Knife River People

For centuries the Upper Missouri River Valley was a lifeline winding through a harsh land, drawing Northern Plains Indians to its wooded banks and rich soil. Earthlodge people, like the nomadic tribes, hunted bison and other game but were essentially a farming people living in villages along the Missouri and its tributaries. At the time of their contact with Europeans, these communities were the culmination of 700 years of settlement in the area. Traditional oral histories link the ancestors of the Mandan and Hidatsa tribes living on the Knife River with tribal groups east of the Missouri River. Migrating for several hundred years along waterways, they eventually settled along the Upper Missouri. One Mandan story tells of the group's creation along the river. Coming into conflict with other tribes, the Mandans moved northward to the Heart River and adopted an architecture characterized by round earthlodges.

The Hidatsas were originally divided into three distinct sub-tribes. The Awatixa were created on the Missouri River, according to their traditions. Awaxawi and Hidatsa-Proper stories place them along streams to the east. The Hidatsas moved farther north to the mouth of the Knife, settling Awatixa Xi'e Village (Lower Hidatsa Site) around 1525 and Hidatsa Village (Big Hidatsa Site) around 1600. They were never as sedentary as the Mandans, but did borrow from them, learning corn horticulture and adopting some of their pottery patterns. Intermarriage and trade helped cement relations, and eventually the two cultures became almost indistinguishable. With the Arikaras to the south, they formed an economic force that dominated the region.
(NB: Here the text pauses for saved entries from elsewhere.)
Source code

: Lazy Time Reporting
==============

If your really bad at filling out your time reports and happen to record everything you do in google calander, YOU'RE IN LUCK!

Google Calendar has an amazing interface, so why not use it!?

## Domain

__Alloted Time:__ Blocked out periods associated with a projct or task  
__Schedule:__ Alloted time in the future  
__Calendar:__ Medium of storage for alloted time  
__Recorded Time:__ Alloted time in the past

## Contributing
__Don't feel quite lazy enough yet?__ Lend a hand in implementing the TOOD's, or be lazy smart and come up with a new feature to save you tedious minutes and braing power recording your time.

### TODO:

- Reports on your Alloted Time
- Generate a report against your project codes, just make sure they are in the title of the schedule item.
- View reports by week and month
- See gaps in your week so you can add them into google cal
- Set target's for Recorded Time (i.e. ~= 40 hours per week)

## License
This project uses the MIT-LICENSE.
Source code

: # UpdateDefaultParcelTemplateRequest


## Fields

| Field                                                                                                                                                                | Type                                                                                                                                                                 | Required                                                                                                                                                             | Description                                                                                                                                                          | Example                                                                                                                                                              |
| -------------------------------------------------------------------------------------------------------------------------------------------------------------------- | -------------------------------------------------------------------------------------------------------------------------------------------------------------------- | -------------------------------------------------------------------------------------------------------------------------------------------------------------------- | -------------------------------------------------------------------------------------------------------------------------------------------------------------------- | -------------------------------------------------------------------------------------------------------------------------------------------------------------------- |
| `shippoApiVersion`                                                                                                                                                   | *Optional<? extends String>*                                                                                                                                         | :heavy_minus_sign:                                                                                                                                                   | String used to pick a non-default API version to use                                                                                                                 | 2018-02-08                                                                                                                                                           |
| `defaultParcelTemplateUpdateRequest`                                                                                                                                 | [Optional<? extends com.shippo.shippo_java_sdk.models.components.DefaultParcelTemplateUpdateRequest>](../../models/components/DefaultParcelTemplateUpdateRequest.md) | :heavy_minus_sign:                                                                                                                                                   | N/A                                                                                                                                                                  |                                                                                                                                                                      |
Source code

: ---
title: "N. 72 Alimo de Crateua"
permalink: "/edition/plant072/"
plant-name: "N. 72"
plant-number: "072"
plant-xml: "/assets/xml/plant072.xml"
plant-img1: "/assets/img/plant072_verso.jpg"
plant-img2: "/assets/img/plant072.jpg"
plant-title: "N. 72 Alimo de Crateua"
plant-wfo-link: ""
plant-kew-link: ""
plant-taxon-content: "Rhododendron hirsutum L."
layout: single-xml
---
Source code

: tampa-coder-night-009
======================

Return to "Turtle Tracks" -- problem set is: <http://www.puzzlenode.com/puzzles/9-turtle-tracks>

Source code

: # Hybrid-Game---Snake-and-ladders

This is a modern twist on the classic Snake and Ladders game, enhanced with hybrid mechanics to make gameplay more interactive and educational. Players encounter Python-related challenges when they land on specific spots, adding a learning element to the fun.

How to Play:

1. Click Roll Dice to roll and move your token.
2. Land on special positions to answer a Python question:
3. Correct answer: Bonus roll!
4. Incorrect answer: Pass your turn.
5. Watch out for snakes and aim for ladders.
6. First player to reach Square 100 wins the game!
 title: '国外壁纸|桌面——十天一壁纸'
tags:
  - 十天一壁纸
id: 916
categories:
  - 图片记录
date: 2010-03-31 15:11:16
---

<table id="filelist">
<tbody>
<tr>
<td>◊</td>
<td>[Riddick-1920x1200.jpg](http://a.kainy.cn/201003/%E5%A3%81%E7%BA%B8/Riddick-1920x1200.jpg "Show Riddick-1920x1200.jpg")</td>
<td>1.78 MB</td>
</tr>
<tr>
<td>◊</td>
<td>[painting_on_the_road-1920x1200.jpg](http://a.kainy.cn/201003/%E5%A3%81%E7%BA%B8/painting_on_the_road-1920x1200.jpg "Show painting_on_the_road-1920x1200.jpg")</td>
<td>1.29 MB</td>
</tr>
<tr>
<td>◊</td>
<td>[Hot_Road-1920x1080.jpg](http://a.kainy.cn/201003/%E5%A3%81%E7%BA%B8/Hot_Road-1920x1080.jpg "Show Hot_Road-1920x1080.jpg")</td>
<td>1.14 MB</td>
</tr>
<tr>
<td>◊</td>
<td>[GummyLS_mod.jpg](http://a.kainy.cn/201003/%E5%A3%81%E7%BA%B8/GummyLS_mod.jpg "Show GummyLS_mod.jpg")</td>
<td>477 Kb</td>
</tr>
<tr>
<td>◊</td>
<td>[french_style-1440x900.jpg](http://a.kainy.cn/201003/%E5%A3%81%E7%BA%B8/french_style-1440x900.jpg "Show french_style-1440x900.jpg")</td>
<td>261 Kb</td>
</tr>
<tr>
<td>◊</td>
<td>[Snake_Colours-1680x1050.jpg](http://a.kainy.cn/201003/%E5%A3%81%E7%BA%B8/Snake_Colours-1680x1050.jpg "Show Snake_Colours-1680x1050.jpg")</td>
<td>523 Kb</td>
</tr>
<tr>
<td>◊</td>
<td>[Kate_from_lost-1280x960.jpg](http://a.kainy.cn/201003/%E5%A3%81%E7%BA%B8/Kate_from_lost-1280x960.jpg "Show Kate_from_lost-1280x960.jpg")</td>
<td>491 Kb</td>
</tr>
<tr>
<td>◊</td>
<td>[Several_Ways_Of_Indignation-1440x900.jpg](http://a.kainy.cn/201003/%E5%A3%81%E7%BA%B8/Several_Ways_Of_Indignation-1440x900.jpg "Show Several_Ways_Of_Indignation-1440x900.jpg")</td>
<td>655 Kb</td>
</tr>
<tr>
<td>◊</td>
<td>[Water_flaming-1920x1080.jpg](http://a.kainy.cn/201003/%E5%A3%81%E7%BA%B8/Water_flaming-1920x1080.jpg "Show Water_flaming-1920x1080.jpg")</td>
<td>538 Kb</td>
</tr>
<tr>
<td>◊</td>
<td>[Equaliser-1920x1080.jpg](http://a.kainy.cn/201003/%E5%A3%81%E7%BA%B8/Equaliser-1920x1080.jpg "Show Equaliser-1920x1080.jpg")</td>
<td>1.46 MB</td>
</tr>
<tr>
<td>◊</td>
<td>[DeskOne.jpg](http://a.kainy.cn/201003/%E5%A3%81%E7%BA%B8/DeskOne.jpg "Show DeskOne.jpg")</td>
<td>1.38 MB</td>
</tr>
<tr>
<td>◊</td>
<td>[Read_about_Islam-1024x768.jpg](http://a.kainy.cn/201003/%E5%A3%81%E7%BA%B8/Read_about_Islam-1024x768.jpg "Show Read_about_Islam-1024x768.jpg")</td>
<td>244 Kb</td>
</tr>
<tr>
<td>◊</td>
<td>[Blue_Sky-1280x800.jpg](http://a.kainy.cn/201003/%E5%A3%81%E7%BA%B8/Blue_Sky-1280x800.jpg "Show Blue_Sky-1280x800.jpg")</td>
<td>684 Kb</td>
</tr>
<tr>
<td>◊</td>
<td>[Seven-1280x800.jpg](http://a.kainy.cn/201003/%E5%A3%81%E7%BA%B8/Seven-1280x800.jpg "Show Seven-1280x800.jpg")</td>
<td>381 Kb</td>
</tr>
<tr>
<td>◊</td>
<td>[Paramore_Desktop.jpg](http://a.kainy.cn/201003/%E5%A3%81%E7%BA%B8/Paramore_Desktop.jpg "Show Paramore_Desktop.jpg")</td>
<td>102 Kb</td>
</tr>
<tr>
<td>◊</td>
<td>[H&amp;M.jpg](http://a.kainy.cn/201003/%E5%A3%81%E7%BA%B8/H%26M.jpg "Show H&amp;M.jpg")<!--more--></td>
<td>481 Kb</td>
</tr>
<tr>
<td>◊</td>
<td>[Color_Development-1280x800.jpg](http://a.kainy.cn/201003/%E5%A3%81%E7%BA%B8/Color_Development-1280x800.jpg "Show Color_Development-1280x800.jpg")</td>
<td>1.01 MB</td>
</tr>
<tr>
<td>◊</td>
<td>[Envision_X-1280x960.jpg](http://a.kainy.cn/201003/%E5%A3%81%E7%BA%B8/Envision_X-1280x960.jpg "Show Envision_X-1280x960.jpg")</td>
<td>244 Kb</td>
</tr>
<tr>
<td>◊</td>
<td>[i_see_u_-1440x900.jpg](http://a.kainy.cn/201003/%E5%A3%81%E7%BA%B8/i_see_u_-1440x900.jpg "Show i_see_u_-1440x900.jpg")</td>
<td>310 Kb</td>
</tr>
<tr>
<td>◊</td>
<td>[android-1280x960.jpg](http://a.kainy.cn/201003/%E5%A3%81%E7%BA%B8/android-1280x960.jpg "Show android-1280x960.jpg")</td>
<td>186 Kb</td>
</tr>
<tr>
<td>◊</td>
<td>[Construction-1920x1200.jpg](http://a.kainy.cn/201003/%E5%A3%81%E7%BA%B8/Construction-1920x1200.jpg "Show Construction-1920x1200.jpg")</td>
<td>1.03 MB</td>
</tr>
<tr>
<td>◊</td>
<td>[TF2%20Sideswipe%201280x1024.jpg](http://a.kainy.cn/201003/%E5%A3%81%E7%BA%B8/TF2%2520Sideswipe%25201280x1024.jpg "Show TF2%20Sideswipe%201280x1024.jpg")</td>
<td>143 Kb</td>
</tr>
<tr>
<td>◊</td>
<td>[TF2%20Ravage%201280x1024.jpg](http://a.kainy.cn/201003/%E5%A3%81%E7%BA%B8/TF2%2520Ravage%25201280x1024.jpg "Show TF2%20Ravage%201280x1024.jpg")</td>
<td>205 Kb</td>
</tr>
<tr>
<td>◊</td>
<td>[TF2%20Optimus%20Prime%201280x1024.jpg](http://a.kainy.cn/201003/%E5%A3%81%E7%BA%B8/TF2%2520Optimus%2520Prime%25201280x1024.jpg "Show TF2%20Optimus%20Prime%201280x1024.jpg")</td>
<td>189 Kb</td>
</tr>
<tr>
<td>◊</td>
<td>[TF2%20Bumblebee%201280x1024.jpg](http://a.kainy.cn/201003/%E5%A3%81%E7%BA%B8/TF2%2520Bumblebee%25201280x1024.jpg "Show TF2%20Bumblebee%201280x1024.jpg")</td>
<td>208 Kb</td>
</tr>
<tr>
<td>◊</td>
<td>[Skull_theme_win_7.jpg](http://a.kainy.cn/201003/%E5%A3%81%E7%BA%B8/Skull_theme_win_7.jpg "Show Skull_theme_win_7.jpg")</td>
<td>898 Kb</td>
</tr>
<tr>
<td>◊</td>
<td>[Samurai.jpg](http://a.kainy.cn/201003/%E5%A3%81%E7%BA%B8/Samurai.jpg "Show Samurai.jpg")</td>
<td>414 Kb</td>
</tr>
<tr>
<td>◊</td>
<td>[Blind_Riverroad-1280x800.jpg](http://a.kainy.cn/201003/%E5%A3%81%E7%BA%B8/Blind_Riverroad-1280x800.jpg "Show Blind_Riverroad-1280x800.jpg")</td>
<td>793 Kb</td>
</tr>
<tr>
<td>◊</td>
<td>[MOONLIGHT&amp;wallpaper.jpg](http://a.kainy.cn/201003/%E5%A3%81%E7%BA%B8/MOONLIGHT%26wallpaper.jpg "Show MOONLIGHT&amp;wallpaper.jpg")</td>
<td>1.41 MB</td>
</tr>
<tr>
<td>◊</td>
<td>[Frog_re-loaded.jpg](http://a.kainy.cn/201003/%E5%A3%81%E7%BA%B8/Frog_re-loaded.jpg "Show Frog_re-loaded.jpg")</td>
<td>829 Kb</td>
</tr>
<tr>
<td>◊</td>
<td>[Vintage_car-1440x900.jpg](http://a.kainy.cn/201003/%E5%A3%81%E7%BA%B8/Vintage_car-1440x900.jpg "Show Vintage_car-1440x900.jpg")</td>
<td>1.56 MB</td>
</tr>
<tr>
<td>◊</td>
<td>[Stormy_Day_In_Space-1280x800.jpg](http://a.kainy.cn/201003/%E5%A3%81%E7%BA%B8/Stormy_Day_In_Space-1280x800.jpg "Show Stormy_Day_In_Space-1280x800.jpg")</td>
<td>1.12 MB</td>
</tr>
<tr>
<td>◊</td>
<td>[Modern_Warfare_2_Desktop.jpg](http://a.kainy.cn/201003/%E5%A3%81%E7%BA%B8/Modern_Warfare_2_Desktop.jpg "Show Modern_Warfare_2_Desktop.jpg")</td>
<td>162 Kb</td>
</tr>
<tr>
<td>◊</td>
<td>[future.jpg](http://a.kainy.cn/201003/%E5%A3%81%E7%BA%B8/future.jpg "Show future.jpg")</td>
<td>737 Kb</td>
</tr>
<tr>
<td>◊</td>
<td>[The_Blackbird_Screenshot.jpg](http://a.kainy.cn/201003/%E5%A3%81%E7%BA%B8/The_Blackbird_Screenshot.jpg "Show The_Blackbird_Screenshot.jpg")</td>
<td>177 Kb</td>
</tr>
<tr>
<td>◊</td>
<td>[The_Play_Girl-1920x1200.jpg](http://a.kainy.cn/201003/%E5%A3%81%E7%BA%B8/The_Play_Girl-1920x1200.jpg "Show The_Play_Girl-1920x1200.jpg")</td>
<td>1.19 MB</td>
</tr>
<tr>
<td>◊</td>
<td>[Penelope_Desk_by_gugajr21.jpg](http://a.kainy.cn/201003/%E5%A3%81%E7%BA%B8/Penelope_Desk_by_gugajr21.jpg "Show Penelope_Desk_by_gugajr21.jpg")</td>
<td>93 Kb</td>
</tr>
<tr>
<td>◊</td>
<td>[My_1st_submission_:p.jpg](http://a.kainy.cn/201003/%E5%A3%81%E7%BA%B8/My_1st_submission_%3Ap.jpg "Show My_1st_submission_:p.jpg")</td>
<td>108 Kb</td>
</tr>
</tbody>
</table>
After contact with Europeans in the early 18th century, the villages began to draw a growing number of traders. Tragically, the prosperity that followed was accompanied by an enemy the Indians could not fight: European disease. When smallpox ravaged the tribes in 1781, the Mandans fled upriver, nearer Hidatsa Village. The people from Awatixa Xi'e abandoned their village, returning to the area in 1796 to build Awatixa Village (Sakakawea Site). The weakened tribes were now easier targets for Sioux raiders, who burned Awatixa village in 1834. After another epidemic in 1837 almost destroyed the Mandans, the villages broke up. Their movements for the next few years are obscure. In 1845, the Mandans and Hidatsas founded Like-A-Fishhook village upriver, where they were joined in 1862 by the Arikaras. The tribes were forced in 1885 to abandon their village and make their final move onto the Fort Berthold Reservation. Today the tribes, now called the Three Affiliated Tribes, continue to practice their traditional ways.